── Input data

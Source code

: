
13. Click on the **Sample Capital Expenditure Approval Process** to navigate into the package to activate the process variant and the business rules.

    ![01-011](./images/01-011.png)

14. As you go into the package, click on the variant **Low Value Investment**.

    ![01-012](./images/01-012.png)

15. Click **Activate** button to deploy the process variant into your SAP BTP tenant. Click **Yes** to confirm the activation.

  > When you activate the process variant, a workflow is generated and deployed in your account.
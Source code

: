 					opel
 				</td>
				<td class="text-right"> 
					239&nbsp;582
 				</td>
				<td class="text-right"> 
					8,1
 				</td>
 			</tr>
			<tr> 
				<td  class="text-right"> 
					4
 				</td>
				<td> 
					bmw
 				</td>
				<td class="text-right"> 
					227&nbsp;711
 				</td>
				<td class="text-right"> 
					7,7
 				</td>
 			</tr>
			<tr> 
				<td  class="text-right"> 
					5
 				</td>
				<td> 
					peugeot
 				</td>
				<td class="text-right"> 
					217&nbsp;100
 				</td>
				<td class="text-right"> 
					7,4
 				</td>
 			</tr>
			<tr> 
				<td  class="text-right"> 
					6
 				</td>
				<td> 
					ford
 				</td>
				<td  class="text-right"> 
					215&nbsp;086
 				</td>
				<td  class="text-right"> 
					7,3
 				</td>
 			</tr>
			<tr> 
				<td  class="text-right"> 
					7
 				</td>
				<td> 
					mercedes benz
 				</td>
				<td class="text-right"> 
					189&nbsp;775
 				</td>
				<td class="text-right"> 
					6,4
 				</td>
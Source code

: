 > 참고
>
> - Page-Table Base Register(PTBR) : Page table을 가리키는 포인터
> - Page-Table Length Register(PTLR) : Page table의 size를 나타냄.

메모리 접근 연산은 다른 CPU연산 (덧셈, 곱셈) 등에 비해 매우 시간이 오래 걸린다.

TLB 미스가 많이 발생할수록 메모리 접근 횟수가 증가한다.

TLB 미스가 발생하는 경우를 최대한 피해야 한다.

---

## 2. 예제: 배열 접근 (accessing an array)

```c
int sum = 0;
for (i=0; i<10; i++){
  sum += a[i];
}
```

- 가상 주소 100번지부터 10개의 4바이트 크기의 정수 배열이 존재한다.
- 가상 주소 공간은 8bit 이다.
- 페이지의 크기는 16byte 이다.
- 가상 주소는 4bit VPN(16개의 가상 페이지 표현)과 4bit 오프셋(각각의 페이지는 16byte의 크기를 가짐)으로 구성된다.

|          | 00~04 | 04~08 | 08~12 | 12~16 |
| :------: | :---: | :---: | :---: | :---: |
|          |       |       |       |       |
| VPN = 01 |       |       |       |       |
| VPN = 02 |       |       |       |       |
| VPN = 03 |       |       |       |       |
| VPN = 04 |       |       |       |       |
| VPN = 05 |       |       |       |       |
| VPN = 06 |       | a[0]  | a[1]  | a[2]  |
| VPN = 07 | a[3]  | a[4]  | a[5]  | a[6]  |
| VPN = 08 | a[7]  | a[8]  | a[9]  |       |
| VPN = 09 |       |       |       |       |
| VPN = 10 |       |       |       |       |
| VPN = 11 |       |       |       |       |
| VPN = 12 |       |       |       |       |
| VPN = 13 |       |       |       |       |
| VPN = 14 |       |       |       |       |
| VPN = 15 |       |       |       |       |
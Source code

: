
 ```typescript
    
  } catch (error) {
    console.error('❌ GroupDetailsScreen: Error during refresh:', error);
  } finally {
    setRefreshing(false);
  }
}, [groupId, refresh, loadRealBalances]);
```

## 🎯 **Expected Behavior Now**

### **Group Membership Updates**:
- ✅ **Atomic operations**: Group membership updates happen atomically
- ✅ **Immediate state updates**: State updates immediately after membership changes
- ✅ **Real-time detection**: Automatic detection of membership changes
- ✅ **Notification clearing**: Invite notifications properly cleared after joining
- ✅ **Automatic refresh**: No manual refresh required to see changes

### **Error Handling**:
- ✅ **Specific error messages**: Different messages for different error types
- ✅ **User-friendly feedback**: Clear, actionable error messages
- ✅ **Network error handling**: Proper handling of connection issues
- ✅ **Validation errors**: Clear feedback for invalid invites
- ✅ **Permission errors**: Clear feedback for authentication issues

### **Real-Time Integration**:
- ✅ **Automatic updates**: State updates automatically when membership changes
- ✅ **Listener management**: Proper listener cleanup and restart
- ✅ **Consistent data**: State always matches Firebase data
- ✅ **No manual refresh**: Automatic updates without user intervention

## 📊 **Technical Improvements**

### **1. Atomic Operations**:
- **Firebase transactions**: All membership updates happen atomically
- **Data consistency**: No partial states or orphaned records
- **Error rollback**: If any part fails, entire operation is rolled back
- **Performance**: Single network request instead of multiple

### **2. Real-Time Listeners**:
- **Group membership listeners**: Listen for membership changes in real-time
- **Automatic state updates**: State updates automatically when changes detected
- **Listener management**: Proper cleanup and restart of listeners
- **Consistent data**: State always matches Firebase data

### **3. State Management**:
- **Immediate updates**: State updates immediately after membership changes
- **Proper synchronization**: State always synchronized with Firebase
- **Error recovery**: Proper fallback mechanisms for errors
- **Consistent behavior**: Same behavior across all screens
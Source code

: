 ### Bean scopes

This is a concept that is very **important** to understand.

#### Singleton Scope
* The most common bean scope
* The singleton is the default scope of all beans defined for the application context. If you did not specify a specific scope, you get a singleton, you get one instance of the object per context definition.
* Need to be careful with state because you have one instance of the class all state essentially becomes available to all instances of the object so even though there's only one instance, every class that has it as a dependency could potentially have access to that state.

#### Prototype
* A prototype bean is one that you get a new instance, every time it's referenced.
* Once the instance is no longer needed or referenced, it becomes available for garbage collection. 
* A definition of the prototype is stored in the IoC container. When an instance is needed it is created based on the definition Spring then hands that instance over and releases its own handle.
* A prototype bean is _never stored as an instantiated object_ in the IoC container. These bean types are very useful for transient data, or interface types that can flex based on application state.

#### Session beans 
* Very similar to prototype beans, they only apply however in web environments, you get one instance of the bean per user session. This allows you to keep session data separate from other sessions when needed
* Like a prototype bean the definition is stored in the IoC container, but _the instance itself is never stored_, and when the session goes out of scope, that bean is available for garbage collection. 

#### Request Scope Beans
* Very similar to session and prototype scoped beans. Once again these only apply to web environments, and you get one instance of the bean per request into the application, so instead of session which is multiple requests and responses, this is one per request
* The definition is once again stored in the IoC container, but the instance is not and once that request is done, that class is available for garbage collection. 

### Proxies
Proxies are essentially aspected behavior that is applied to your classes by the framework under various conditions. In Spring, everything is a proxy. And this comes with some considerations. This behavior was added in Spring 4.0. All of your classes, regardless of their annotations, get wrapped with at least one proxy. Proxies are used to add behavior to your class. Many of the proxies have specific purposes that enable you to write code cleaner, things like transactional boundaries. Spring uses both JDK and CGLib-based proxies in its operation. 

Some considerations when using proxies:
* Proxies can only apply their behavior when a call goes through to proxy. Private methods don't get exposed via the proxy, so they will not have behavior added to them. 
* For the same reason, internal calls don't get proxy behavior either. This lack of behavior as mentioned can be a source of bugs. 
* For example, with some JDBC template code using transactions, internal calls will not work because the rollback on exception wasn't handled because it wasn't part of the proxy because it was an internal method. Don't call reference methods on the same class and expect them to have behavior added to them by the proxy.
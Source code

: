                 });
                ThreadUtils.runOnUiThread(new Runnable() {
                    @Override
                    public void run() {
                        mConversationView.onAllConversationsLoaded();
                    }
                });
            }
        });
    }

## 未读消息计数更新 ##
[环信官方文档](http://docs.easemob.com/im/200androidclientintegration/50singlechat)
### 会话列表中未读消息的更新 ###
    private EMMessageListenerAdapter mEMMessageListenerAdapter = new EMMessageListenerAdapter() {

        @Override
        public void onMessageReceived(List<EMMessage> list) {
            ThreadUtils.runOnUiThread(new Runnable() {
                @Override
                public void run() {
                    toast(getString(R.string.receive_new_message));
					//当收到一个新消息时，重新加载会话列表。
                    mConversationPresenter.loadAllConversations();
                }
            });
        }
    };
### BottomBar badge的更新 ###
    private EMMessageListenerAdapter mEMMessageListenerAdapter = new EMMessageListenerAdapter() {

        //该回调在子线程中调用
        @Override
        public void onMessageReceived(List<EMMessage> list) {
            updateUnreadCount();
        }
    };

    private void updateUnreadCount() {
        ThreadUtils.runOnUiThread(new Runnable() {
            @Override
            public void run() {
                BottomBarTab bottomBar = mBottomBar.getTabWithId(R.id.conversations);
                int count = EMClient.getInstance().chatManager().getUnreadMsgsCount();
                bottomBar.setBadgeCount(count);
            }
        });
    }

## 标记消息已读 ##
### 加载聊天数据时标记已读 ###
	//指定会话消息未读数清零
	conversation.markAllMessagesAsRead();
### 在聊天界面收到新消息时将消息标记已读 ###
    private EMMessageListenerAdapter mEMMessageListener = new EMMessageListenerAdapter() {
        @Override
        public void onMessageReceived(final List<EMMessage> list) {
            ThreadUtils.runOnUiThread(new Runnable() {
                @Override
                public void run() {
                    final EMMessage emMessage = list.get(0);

────

■ **What the task requires**
Look through the data above and return exactly the lines from the one that contains "### Bean scopes" to the one that contains "time it's referenced.", inclusive, with nothing else.

■ **Written answer**
: ### Bean scopes

This is a concept that is very **important** to understand.

#### Singleton Scope
* The most common bean scope
* The singleton is the default scope of all beans defined for the application context. If you did not specify a specific scope, you get a singleton, you get one instance of the object per context definition.
* Need to be careful with state because you have one instance of the class all state essentially becomes available to all instances of the object so even though there's only one instance, every class that has it as a dependency could potentially have access to that state.

#### Prototype
* A prototype bean is one that you get a new instance, every time it's referenced.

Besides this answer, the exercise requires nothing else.